The Awards offer to students and recent graduates the opportunity to present their work to academic and business leaders in the wide field of bioengineering. Prizes were awarded by a panel of BmED Board members and industrial partners for video and oral presentations.
The novelty this year came from the inclusion of two category in which students presented their research in 3-minute videos. After review from experts and an audience vote, the three videos with the best aggregate scores got to present their video online and answer questions from judges.
The first category of the day, sponsored by The Care Machine, was one of these and celebrated the best bioengineering project video by an undergraduate/MSc student. Hollie Ruda, from King’s College London, was awarded the first prize for a work on a digital phenotyping tool for the remote monitoring of bipolar disorder. Mahshad Rabiee and Shawn Navarednam, both from the University of Southampton, were the runners up.

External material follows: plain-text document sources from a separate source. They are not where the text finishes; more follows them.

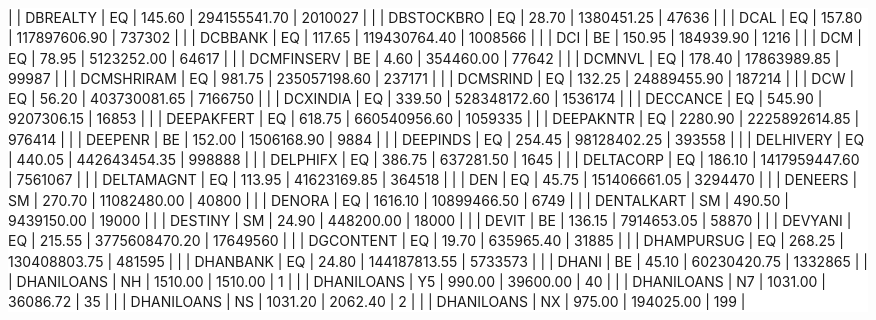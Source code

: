 |  | DBREALTY | EQ | 145.60 | 294155541.70 | 2010027 |
|  | DBSTOCKBRO | EQ | 28.70 | 1380451.25 | 47636 |
|  | DCAL | EQ | 157.80 | 117897606.90 | 737302 |
|  | DCBBANK | EQ | 117.65 | 119430764.40 | 1008566 |
|  | DCI | BE | 150.95 | 184939.90 | 1216 |
|  | DCM | EQ | 78.95 | 5123252.00 | 64617 |
|  | DCMFINSERV | BE | 4.60 | 354460.00 | 77642 |
|  | DCMNVL | EQ | 178.40 | 17863989.85 | 99987 |
|  | DCMSHRIRAM | EQ | 981.75 | 235057198.60 | 237171 |
|  | DCMSRIND | EQ | 132.25 | 24889455.90 | 187214 |
|  | DCW | EQ | 56.20 | 403730081.65 | 7166750 |
|  | DCXINDIA | EQ | 339.50 | 528348172.60 | 1536174 |
|  | DECCANCE | EQ | 545.90 | 9207306.15 | 16853 |
|  | DEEPAKFERT | EQ | 618.75 | 660540956.60 | 1059335 |
|  | DEEPAKNTR | EQ | 2280.90 | 2225892614.85 | 976414 |
|  | DEEPENR | BE | 152.00 | 1506168.90 | 9884 |
|  | DEEPINDS | EQ | 254.45 | 98128402.25 | 393558 |
|  | DELHIVERY | EQ | 440.05 | 442643454.35 | 998888 |
|  | DELPHIFX | EQ | 386.75 | 637281.50 | 1645 |
|  | DELTACORP | EQ | 186.10 | 1417959447.60 | 7561067 |
|  | DELTAMAGNT | EQ | 113.95 | 41623169.85 | 364518 |
|  | DEN | EQ | 45.75 | 151406661.05 | 3294470 |
|  | DENEERS | SM | 270.70 | 11082480.00 | 40800 |
|  | DENORA | EQ | 1616.10 | 10899466.50 | 6749 |
|  | DENTALKART | SM | 490.50 | 9439150.00 | 19000 |
|  | DESTINY | SM | 24.90 | 448200.00 | 18000 |
|  | DEVIT | BE | 136.15 | 7914653.05 | 58870 |
|  | DEVYANI | EQ | 215.55 | 3775608470.20 | 17649560 |
|  | DGCONTENT | EQ | 19.70 | 635965.40 | 31885 |
|  | DHAMPURSUG | EQ | 268.25 | 130408803.75 | 481595 |
|  | DHANBANK | EQ | 24.80 | 144187813.55 | 5733573 |
|  | DHANI | BE | 45.10 | 60230420.75 | 1332865 |
|  | DHANILOANS | NH | 1510.00 | 1510.00 | 1 |
|  | DHANILOANS | Y5 | 990.00 | 39600.00 | 40 |
|  | DHANILOANS | N7 | 1031.00 | 36086.72 | 35 |
|  | DHANILOANS | NS | 1031.20 | 2062.40 | 2 |
|  | DHANILOANS | NX | 975.00 | 194025.00 | 199 |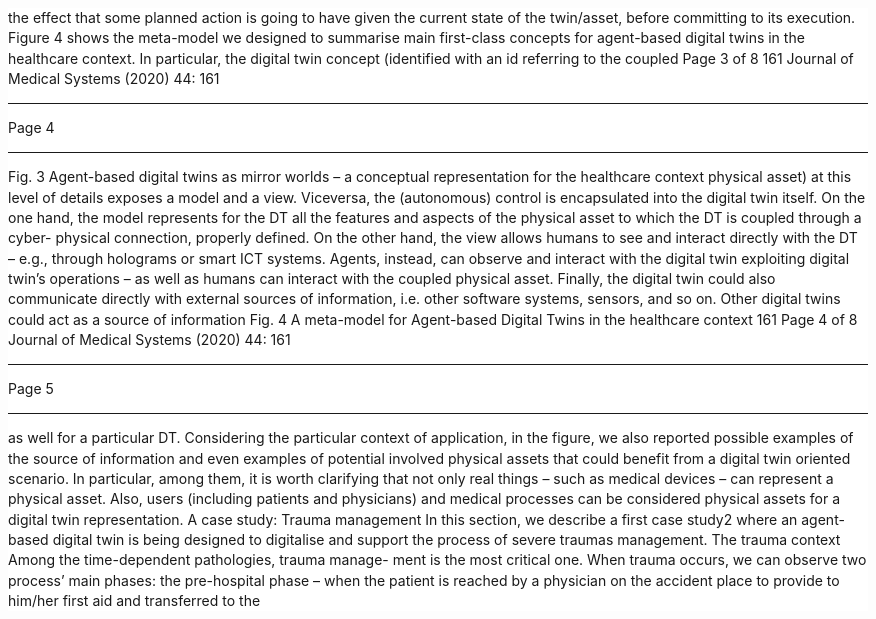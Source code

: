 the effect that some planned action is going to have given
the current state of the twin/asset, before committing to its
execution.
Figure 4 shows the meta-model
we designed to
summarise main first-class concepts for agent-based digital
twins in the healthcare context. In particular, the digital
twin concept (identified with an id referring to the coupled
Page 3 of 8    161
Journal of Medical Systems (2020) 44: 161


---

Page 4

---

Fig. 3 Agent-based digital twins
as mirror worlds – a conceptual
representation for the healthcare
context
physical asset) at this level of details exposes a model and
a view. Viceversa, the (autonomous) control is encapsulated
into the digital twin itself. On the one hand, the model
represents for the DT all the features and aspects of the
physical asset to which the DT is coupled through a cyber-
physical connection, properly defined. On the other hand,
the view allows humans to see and interact directly with the
DT – e.g., through holograms or smart ICT systems. Agents,
instead, can observe and interact with the digital twin
exploiting digital twin’s operations – as well as humans can
interact with the coupled physical asset. Finally, the digital
twin could also communicate directly with external sources
of information, i.e. other software systems, sensors, and so
on. Other digital twins could act as a source of information
Fig. 4 A meta-model for Agent-based Digital Twins in the healthcare context
161   Page 4 of 8
Journal of Medical Systems (2020) 44: 161


---

Page 5

---

as well for a particular DT. Considering the particular
context of application, in the figure, we also reported
possible examples of the source of information and even
examples of potential involved physical assets that could
benefit from a digital twin oriented scenario. In particular,
among them, it is worth clarifying that not only real things
– such as medical devices – can represent a physical asset.
Also, users (including patients and physicians) and medical
processes can be considered physical assets for a digital twin
representation.
A case study: Trauma management
In this section, we describe a first case study2 where an
agent-based digital twin is being designed to digitalise and
support the process of severe traumas management.
The trauma context
Among the time-dependent pathologies, trauma manage-
ment is the most critical one. When trauma occurs, we can
observe two process’ main phases: the pre-hospital phase –
when the patient is reached by a physician on the accident
place to provide to him/her first aid and transferred to the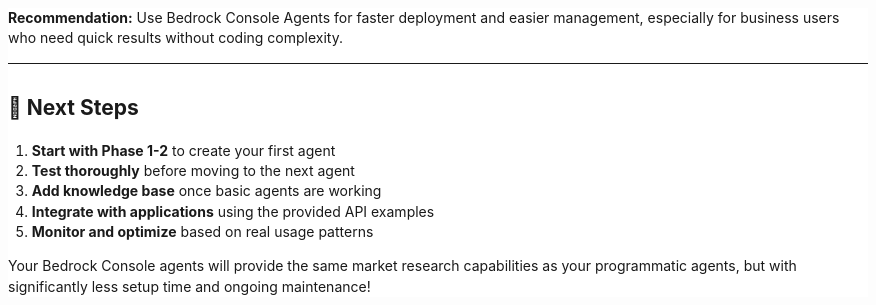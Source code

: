 **Recommendation:** Use Bedrock Console Agents for faster deployment and easier management, especially for business users who need quick results without coding complexity.

---

## 🚀 Next Steps

1. **Start with Phase 1-2** to create your first agent
2. **Test thoroughly** before moving to the next agent
3. **Add knowledge base** once basic agents are working
4. **Integrate with applications** using the provided API examples
5. **Monitor and optimize** based on real usage patterns

Your Bedrock Console agents will provide the same market research capabilities as your programmatic agents, but with significantly less setup time and ongoing maintenance!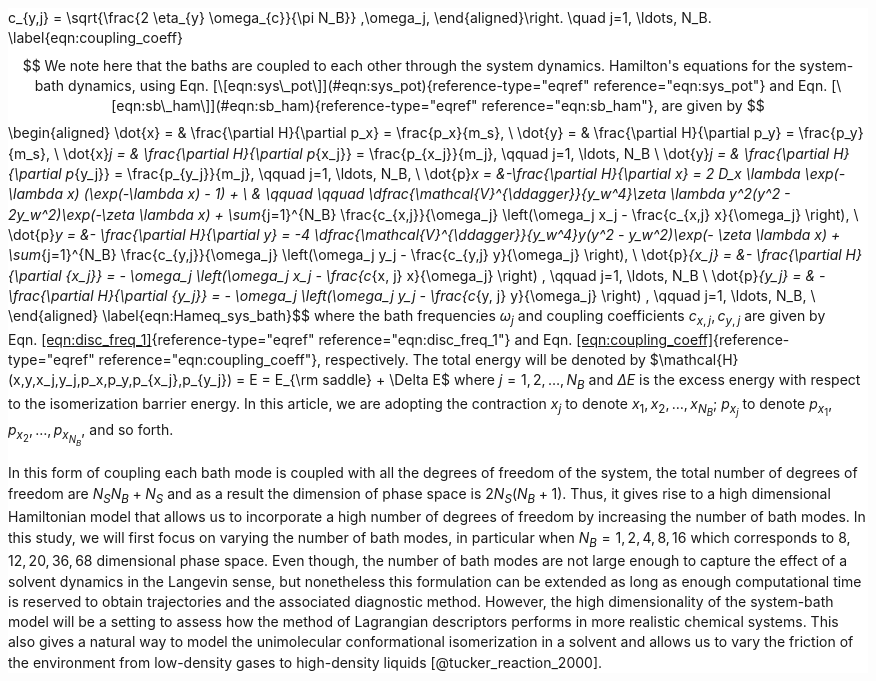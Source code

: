 c_{y,j}  = \sqrt{\frac{2 \eta_{y} \omega_{c}}{\pi N_B}} \,\omega_j, 
\end{aligned}\right.
\quad j=1, \ldots, N_B. 
\label{eqn:coupling_coeff}$$ We note here that the baths are coupled to
each other through the system dynamics. Hamilton's equations for the
system-bath dynamics, using
Eqn. [\[eqn:sys\_pot\]](#eqn:sys_pot){reference-type="eqref"
reference="eqn:sys_pot"} and
Eqn. [\[eqn:sb\_ham\]](#eqn:sb_ham){reference-type="eqref"
reference="eqn:sb_ham"}, are given by $$\begin{aligned}
\dot{x} = & \frac{\partial H}{\partial p_x} =  \frac{p_x}{m_s}, \\
\dot{y} = & \frac{\partial H}{\partial p_y} = \frac{p_y}{m_s}, \\
\dot{x}_j = & \frac{\partial H}{\partial p_{x_j}} =  \frac{p_{x_j}}{m_j},  \qquad j=1, \ldots, N_B \\
\dot{y}_j = & \frac{\partial H}{\partial p_{y_j}} =  \frac{p_{y_j}}{m_j}, \qquad j=1, \ldots, N_B, \\
\dot{p}_x = &-\frac{\partial H}{\partial x} =  2 D_x \lambda \exp(-\lambda x) 
(\exp(-\lambda x) - 1) + \\ & \qquad \qquad \dfrac{\mathcal{V}^{\ddagger}}{y_w^4}\zeta 
\lambda y^2(y^2 - 2y_w^2)\exp(-\zeta \lambda x) + \sum_{j=1}^{N_B} \frac{c_{x,j}}{\omega_j} \left(\omega_j x_j -  \frac{c_{x,j} x}{\omega_j} \right), \\
\dot{p}_y = &- \frac{\partial H}{\partial y} = -4 \dfrac{\mathcal{V}^{\ddagger}}{y_w^4}y(y^2 - y_w^2)\exp(- \zeta \lambda x) + \sum_{j=1}^{N_B} \frac{c_{y,j}}{\omega_j} \left(\omega_j y_j -  \frac{c_{y,j} y}{\omega_j} \right), \\
\dot{p}_{x_j} = &- \frac{\partial H}{\partial {x_j}} = - \omega_j \left(\omega_j x_j - \frac{c_{x, j} x}{\omega_j} \right) ,  \qquad j=1, \ldots, N_B \\
\dot{p}_{y_j} = & -\frac{\partial H}{\partial {y_j}} = - \omega_j \left(\omega_j y_j - \frac{c_{y, j} y}{\omega_j} \right) , \qquad j=1, \ldots, N_B, \\
\end{aligned}
\label{eqn:Hameq_sys_bath}$$ where the bath frequencies $\omega_j$ and
coupling coefficients $c_{x,j},c_{y,j}$ are given by
Eqn. [\[eqn:disc\_freq\_1\]](#eqn:disc_freq_1){reference-type="eqref"
reference="eqn:disc_freq_1"} and
Eqn. [\[eqn:coupling\_coeff\]](#eqn:coupling_coeff){reference-type="eqref"
reference="eqn:coupling_coeff"}, respectively. The total energy will be
denoted by
$\mathcal{H}(x,y,x_j,y_j,p_x,p_y,p_{x_j},p_{y_j}) = E = E_{\rm saddle} + \Delta E$
where $j=1, 2, \ldots, N_B$ and $\Delta E$ is the excess energy with
respect to the isomerization barrier energy. In this article, we are
adopting the contraction $x_j$ to denote $x_1, x_2, \ldots, x_{N_B}$;
$p_{x_j}$ to denote $p_{x_1}, p_{x_2}, \ldots, p_{x_{N_B}}$, and so
forth.

In this form of coupling each bath mode is coupled with all the degrees
of freedom of the system, the total number of degrees of freedom are
$N_S N_B + N_S$ and as a result the dimension of phase space is
$2N_S(N_B + 1)$. Thus, it gives rise to a high dimensional Hamiltonian
model that allows us to incorporate a high number of degrees of freedom
by increasing the number of bath modes. In this study, we will first
focus on varying the number of bath modes, in particular when
$N_B = 1, 2, 4, 8, 16$ which corresponds to $8, 12, 20, 36, 68$
dimensional phase space. Even though, the number of bath modes are not
large enough to capture the effect of a solvent dynamics in the Langevin
sense, but nonetheless this formulation can be extended as long as
enough computational time is reserved to obtain trajectories and the
associated diagnostic method. However, the high dimensionality of the
system-bath model will be a setting to assess how the method of
Lagrangian descriptors performs in more realistic chemical systems. This
also gives a natural way to model the unimolecular conformational
isomerization in a solvent and allows us to vary the friction of the
environment from low-density gases to high-density
liquids [@tucker_reaction_2000].


[^1]: <https://www.sciencedirect.com/topics/engineering/isomerization>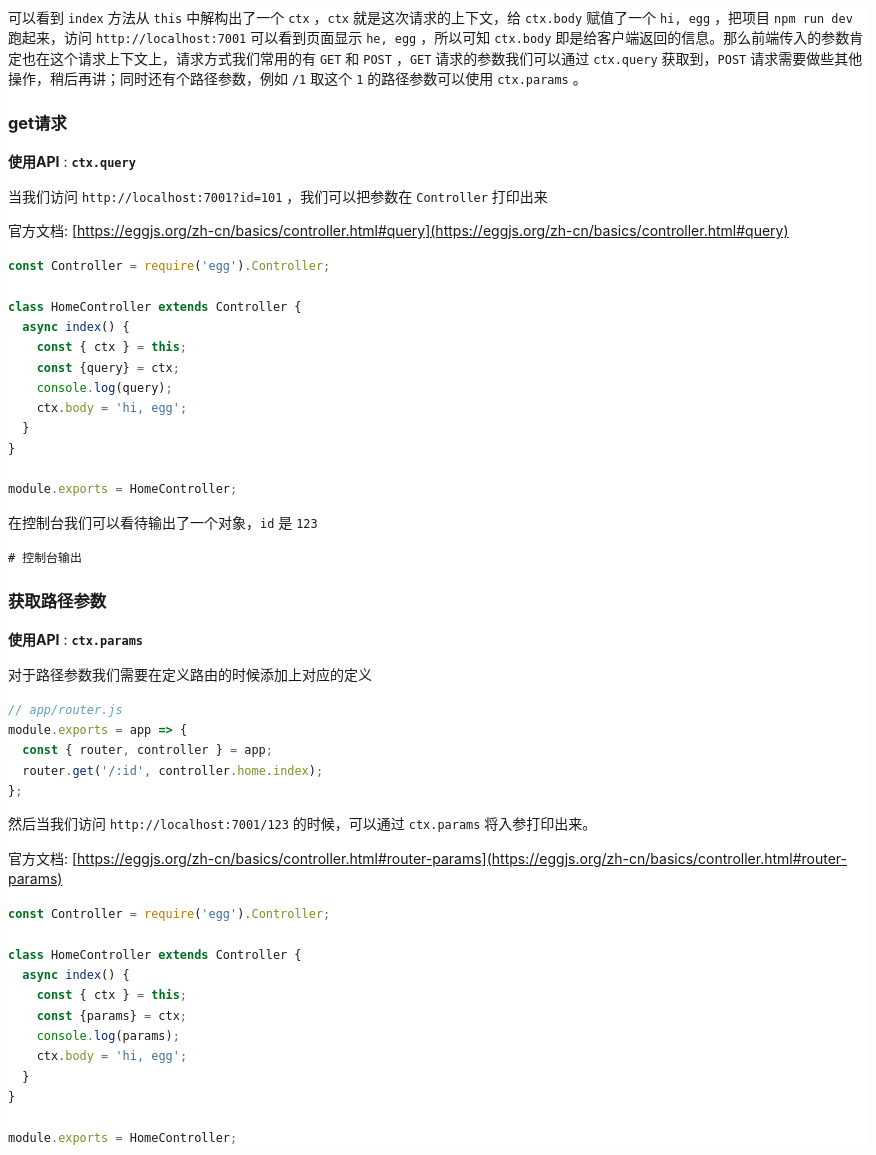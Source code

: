 可以看到 `index` 方法从 `this` 中解构出了一个 `ctx` ，`ctx` 就是这次请求的上下文，给 `ctx.body` 赋值了一个 `hi, egg` ，把项目 `npm run dev` 跑起来，访问 `http://localhost:7001` 可以看到页面显示 `he, egg` ，所以可知 `ctx.body` 即是给客户端返回的信息。那么前端传入的参数肯定也在这个请求上下文上，请求方式我们常用的有 `GET` 和 `POST` ，`GET` 请求的参数我们可以通过 `ctx.query` 获取到，`POST` 请求需要做些其他操作，稍后再讲；同时还有个路径参数，例如 `/1` 取这个 `1` 的路径参数可以使用 `ctx.params` 。

### get请求

**使用API** : **`ctx.query`**

当我们访问 `http://localhost:7001?id=101` ，我们可以把参数在 `Controller` 打印出来

官方文档: [https://eggjs.org/zh-cn/basics/controller.html#query](https://eggjs.org/zh-cn/basics/controller.html#query)

```js
const Controller = require('egg').Controller;

class HomeController extends Controller {
  async index() {
    const { ctx } = this;
    const {query} = ctx;
    console.log(query);
    ctx.body = 'hi, egg';
  }
}

module.exports = HomeController;
```

在控制台我们可以看待输出了一个对象，`id` 是 `123`

```
# 控制台输出
```

### 获取路径参数

**使用API** : **`ctx.params`**

对于路径参数我们需要在定义路由的时候添加上对应的定义

```js
// app/router.js
module.exports = app => {
  const { router, controller } = app;
  router.get('/:id', controller.home.index);
};
```

然后当我们访问 `http://localhost:7001/123` 的时候，可以通过 `ctx.params` 将入参打印出来。

官方文档: [https://eggjs.org/zh-cn/basics/controller.html#router-params](https://eggjs.org/zh-cn/basics/controller.html#router-params)

```js
const Controller = require('egg').Controller;

class HomeController extends Controller {
  async index() {
    const { ctx } = this;
    const {params} = ctx;
    console.log(params);
    ctx.body = 'hi, egg';
  }
}

module.exports = HomeController;
```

The second such category was open to PhD and early career researchers who recently passed their viva and was sponsored by the NIHR Surgical MedTech Co-Operative. A video on the development of a robotic affective telemedicine system for mental health and dementia earned Maria Lima from Imperial College London the top prize. Sarah Crossland from the University of Leeds and Huidong Wei from Aston University were runners up.
Vicon sponsored the prize for Best Medical Engineering Undergraduate Project, won by Patricia O’Sullivan, Munster Technological University. Her oral presentation focused on the development of a complex phantom for human centric wireless system testing. Katie Whiffin, University of Surrey, and Eisha Farrukh Hashmi, Queen Mary University London, also presented their work and won prizes.
Finally, the DePuy Prize for Best Medical Engineering PhD Project was awarded to Irene Yang, University of Oxford, for her oral presentation on the use of robotics to address the problem of mobile bearing dislocation in the knee. Elizabeth Shumbayawonda, University of Surrey, and Zisos Mitros, University College London, took the second place.
Overall, judges praised students for the quality of their work, carried out in challenging conditions induced by the current COVID pandemic.